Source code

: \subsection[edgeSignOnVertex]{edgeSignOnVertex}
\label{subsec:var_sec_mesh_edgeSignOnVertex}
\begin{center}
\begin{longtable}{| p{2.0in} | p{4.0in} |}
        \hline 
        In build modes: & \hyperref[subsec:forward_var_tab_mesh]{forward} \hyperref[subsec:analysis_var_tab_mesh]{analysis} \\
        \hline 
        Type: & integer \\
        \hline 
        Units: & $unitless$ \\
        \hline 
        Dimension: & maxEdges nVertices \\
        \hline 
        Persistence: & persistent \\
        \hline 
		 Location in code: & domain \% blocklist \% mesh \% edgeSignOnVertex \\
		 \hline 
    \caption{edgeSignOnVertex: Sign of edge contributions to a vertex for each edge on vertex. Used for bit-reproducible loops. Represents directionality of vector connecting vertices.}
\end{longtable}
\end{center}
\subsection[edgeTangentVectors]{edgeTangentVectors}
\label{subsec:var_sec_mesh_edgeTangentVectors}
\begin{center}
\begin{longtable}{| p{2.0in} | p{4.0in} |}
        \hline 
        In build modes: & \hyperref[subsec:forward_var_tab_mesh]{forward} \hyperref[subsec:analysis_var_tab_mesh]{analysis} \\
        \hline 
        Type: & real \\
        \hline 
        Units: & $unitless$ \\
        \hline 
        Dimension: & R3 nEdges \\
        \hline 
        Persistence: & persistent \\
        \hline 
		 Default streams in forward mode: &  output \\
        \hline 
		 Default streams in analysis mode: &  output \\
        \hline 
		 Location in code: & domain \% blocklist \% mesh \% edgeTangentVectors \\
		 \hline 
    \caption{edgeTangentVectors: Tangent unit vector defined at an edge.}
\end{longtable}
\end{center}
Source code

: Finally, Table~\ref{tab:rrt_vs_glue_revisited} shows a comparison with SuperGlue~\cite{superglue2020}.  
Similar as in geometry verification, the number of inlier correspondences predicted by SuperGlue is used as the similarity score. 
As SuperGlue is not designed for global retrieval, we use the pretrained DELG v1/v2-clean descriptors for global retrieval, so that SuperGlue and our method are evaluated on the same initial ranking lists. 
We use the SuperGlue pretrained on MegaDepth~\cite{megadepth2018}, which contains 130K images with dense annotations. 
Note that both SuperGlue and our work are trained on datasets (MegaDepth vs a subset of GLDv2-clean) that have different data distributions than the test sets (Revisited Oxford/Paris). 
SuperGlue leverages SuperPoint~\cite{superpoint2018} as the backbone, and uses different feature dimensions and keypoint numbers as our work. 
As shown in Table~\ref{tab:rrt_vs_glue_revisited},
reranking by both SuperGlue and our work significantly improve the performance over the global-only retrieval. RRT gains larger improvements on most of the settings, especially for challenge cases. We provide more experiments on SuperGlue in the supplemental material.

PROBLEM DETAILS:
Nothing above should be left out; write out every record exactly.

SOLVED PROBLEM:
Source code

: \subsection[edgeSignOnVertex]{edgeSignOnVertex}
\label{subsec:var_sec_mesh_edgeSignOnVertex}
\begin{center}
\begin{longtable}{| p{2.0in} | p{4.0in} |}
        \hline 
        In build modes: & \hyperref[subsec:forward_var_tab_mesh]{forward} \hyperref[subsec:analysis_var_tab_mesh]{analysis} \\
        \hline 
        Type: & integer \\
        \hline 
        Units: & $unitless$ \\
        \hline 
        Dimension: & maxEdges nVertices \\
        \hline 
        Persistence: & persistent \\
        \hline 
		 Location in code: & domain \% blocklist \% mesh \% edgeSignOnVertex \\
		 \hline 
    \caption{edgeSignOnVertex: Sign of edge contributions to a vertex for each edge on vertex. Used for bit-reproducible loops. Represents directionality of vector connecting vertices.}
\end{longtable}
\end{center}
\subsection[edgeTangentVectors]{edgeTangentVectors}
\label{subsec:var_sec_mesh_edgeTangentVectors}
\begin{center}
\begin{longtable}{| p{2.0in} | p{4.0in} |}
        \hline 
        In build modes: & \hyperref[subsec:forward_var_tab_mesh]{forward} \hyperref[subsec:analysis_var_tab_mesh]{analysis} \\
        \hline 
        Type: & real \\
        \hline 
        Units: & $unitless$ \\
        \hline 
        Dimension: & R3 nEdges \\
        \hline 
        Persistence: & persistent \\
        \hline 
		 Default streams in forward mode: &  output \\
        \hline 
		 Default streams in analysis mode: &  output \\
        \hline 
		 Location in code: & domain \% blocklist \% mesh \% edgeTangentVectors \\
		 \hline 
    \caption{edgeTangentVectors: Tangent unit vector defined at an edge.}
\end{longtable}
\end{center}
Source code

: Finally, Table~\ref{tab:rrt_vs_glue_revisited} shows a comparison with SuperGlue~\cite{superglue2020}.  
Similar as in geometry verification, the number of inlier correspondences predicted by SuperGlue is used as the similarity score. 
As SuperGlue is not designed for global retrieval, we use the pretrained DELG v1/v2-clean descriptors for global retrieval, so that SuperGlue and our method are evaluated on the same initial ranking lists. 
We use the SuperGlue pretrained on MegaDepth~\cite{megadepth2018}, which contains 130K images with dense annotations. 
Note that both SuperGlue and our work are trained on datasets (MegaDepth vs a subset of GLDv2-clean) that have different data distributions than the test sets (Revisited Oxford/Paris). 
SuperGlue leverages SuperPoint~\cite{superpoint2018} as the backbone, and uses different feature dimensions and keypoint numbers as our work. 
As shown in Table~\ref{tab:rrt_vs_glue_revisited},
reranking by both SuperGlue and our work significantly improve the performance over the global-only retrieval. RRT gains larger improvements on most of the settings, especially for challenge cases. We provide more experiments on SuperGlue in the supplemental material.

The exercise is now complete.